The Origins of Diamonds and Diamond Shapes

Diamond Shapes

Diamonds are billions of years old and will likely exist far beyond the lives of their current owners, but how long have they been known to humans? How did they come to hold a place as the most coveted and popular gemstone and the traditional choice for an engagement ring? What’s more, how did the practice of diamond cutting start and from where did different cuts evolve?

The Origin of Diamonds

The word diamond is derived from the Greek word “adamas,” meaning unbreakable or unalterable, and we can trace a human awareness of diamonds back to antiquity. Diamonds were originally discovered in India and sources vary on whether this was between 2500 and 1700 BC  during the Bronze Age or a bit later and closer to 1000 BC. Diamonds made their first recorded appearance in the Sanskrit texts the Arthashastra and Ratnapariksha.

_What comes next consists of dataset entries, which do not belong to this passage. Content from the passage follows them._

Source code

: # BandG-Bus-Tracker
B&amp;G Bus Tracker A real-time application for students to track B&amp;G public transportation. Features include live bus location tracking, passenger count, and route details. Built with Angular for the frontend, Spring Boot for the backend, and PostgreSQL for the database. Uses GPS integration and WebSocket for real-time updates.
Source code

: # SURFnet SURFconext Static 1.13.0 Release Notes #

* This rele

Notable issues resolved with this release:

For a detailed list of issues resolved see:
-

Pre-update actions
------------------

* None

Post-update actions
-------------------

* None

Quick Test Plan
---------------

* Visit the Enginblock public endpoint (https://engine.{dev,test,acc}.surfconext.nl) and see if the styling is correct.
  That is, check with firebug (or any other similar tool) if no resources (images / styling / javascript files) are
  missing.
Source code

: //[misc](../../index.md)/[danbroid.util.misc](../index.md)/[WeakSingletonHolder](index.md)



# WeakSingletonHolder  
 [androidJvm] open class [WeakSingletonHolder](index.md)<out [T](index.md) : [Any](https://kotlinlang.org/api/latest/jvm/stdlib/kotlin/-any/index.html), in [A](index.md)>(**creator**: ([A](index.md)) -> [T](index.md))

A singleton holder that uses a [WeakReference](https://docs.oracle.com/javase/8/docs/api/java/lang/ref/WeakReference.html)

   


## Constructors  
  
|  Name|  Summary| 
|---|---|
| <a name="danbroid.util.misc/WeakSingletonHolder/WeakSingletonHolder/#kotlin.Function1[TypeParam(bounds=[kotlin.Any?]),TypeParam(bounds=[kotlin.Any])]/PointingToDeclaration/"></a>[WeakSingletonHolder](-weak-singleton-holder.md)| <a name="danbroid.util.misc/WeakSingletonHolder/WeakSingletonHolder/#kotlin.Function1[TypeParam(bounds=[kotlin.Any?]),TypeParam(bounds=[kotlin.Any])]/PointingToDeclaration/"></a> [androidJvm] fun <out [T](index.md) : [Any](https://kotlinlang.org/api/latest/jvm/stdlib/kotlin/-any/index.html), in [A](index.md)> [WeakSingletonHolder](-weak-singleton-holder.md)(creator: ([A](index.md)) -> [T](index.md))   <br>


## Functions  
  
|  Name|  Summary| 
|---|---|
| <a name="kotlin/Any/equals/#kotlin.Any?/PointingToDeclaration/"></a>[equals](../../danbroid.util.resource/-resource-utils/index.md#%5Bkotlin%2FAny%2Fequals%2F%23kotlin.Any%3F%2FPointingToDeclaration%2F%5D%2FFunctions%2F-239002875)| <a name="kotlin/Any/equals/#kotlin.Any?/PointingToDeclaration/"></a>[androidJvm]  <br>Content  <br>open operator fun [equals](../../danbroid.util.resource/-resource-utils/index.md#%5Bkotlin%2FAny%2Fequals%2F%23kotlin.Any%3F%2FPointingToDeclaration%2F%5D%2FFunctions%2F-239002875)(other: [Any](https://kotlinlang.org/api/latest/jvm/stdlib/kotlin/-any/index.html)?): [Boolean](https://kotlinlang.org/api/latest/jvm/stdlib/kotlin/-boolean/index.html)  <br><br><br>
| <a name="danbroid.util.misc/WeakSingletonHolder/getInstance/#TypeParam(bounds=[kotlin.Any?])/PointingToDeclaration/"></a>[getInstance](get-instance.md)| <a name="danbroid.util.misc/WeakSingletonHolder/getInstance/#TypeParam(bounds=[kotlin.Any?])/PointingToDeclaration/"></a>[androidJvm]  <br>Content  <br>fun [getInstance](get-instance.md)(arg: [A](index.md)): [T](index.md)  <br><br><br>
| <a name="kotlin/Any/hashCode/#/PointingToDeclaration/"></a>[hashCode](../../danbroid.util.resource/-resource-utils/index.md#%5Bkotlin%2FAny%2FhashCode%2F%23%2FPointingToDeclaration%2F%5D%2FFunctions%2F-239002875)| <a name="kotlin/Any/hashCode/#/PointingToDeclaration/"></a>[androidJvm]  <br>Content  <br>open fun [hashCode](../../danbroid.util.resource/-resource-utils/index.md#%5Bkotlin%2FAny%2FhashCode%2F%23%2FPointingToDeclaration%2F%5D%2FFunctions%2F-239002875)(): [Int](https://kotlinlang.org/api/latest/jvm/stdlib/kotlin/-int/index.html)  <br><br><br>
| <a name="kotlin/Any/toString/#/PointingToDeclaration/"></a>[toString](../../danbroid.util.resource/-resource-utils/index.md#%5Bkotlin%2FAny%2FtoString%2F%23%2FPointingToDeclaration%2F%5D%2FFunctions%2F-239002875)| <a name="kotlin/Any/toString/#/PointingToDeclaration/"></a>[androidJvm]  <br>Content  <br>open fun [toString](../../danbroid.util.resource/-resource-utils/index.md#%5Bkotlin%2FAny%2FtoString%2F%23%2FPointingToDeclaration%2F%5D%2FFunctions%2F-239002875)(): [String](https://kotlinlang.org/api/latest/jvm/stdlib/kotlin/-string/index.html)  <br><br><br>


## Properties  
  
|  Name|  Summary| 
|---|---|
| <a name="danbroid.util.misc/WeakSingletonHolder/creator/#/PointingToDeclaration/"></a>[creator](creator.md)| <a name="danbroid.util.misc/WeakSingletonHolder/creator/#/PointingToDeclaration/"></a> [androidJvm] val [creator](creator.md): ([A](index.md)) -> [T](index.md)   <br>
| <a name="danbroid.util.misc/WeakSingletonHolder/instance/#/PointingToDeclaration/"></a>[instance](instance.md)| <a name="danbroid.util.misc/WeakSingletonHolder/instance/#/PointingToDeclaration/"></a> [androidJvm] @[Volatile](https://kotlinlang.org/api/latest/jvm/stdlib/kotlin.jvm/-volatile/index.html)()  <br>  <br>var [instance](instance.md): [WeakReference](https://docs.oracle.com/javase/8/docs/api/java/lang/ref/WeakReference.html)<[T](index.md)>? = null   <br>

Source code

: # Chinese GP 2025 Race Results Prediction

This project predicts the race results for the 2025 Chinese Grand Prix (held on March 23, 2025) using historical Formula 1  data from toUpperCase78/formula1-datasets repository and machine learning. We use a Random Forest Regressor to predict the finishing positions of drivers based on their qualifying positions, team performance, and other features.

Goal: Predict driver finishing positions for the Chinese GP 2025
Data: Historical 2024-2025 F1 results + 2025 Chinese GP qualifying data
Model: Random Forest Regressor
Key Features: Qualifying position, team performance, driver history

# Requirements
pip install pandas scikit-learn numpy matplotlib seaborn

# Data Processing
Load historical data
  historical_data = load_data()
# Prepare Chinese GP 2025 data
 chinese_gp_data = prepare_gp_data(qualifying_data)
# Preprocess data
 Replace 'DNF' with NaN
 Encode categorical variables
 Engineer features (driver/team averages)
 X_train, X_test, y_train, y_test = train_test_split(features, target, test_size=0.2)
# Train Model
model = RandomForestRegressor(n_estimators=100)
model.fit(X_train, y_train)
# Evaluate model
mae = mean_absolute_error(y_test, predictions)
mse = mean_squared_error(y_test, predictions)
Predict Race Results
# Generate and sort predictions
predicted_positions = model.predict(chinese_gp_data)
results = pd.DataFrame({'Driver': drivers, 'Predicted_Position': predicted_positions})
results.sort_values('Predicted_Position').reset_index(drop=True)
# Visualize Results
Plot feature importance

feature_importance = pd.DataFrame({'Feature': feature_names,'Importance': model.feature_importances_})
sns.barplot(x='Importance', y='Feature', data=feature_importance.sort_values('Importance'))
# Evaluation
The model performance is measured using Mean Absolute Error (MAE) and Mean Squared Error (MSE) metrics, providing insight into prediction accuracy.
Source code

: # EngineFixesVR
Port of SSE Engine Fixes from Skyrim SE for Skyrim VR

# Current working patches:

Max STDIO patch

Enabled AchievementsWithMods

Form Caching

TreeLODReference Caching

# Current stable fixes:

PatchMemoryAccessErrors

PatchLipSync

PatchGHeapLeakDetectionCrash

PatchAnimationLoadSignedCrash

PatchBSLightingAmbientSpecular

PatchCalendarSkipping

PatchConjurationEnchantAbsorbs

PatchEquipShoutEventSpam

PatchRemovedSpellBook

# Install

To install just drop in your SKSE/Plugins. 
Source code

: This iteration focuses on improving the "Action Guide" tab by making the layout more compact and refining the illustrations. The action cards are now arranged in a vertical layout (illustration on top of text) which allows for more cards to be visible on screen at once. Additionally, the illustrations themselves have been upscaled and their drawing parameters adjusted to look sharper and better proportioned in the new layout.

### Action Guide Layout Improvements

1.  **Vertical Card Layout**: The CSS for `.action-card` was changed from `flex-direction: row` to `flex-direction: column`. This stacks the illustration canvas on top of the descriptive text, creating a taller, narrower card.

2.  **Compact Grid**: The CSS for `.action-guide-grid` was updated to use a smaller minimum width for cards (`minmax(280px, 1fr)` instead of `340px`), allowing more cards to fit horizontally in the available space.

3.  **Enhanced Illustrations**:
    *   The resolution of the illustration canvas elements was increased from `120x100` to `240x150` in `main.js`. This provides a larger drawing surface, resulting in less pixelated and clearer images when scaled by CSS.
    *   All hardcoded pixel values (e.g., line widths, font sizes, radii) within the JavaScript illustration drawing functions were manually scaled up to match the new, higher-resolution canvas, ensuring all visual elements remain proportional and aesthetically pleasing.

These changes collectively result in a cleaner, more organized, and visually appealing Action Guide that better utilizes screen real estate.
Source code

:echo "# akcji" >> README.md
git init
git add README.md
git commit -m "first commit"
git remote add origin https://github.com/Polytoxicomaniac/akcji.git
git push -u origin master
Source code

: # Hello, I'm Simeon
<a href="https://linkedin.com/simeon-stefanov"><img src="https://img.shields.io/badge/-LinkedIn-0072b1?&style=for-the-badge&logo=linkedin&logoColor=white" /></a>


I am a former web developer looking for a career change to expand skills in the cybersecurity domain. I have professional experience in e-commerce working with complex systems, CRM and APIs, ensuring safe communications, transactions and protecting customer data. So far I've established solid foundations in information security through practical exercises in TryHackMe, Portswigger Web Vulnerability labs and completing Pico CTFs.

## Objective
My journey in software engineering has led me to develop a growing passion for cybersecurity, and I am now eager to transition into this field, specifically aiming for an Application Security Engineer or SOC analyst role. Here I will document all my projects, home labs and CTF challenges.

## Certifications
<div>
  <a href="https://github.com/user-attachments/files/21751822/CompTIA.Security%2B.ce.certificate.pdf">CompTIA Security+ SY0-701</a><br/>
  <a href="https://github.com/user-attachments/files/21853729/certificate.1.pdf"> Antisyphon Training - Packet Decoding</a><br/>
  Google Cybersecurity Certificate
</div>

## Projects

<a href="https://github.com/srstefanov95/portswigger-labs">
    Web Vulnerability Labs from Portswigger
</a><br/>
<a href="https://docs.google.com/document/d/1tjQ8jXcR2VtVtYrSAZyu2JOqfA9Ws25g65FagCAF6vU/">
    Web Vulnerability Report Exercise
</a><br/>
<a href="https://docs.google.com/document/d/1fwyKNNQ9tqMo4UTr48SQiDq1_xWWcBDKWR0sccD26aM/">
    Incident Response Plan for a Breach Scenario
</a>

Diamonds were initially used as tools, as well as a form of currency, rather than as a piece of jewelry. The Arthashastra is the first document to describe diamonds as a trade commodity, while the Ratnapariksha provides the first written method for ranking the qualities of a diamond. The Bible even mentions diamonds, referring to their use as a tool: “The sin of Judah is written with a pen of iron, and with the point of a diamond: it is graven on the table of their heart, and on the horns of your altars.” — Jeremiah 17:1

Diamond Engagement Rings

Romans began the tradition of wearing engagement rings with betrothal or ‘truth’ rings that reflected a commitment between individuals (not always strictly marriage). The ring was worn on the third finger of the left hand because Romans believed a vein in this hand connected directly to the heart.

This ring became a symbol of a promise of marriage in the Middle Ages. In 1215, Pope Innocent III declared a mandatory waiting period between betrothal and the actual marriage ceremony. This decree made it necessary for couples to pledge symbols of their promise and as rings were just becoming a crucial part of the wedding ceremony, it made sense to use them as such.

Archduke Maximillian of Austria commissioned the first diamond engagement ring in 1477 for Mary of Burgundy, with whom he was said to be deeply in love. This sparked a tradition of diamond engagement rings that continues to this day.

Diamond Cuts

The history of diamond cutting is murky, with no one being certain where the practice first emerged. The most definitive signs begin in Venice in the 1330s. Today, a wide variety of diamond cuts and styles exist with strict parameters governing quality and style, but in the early days, cuts were limited by the tools of their merchants.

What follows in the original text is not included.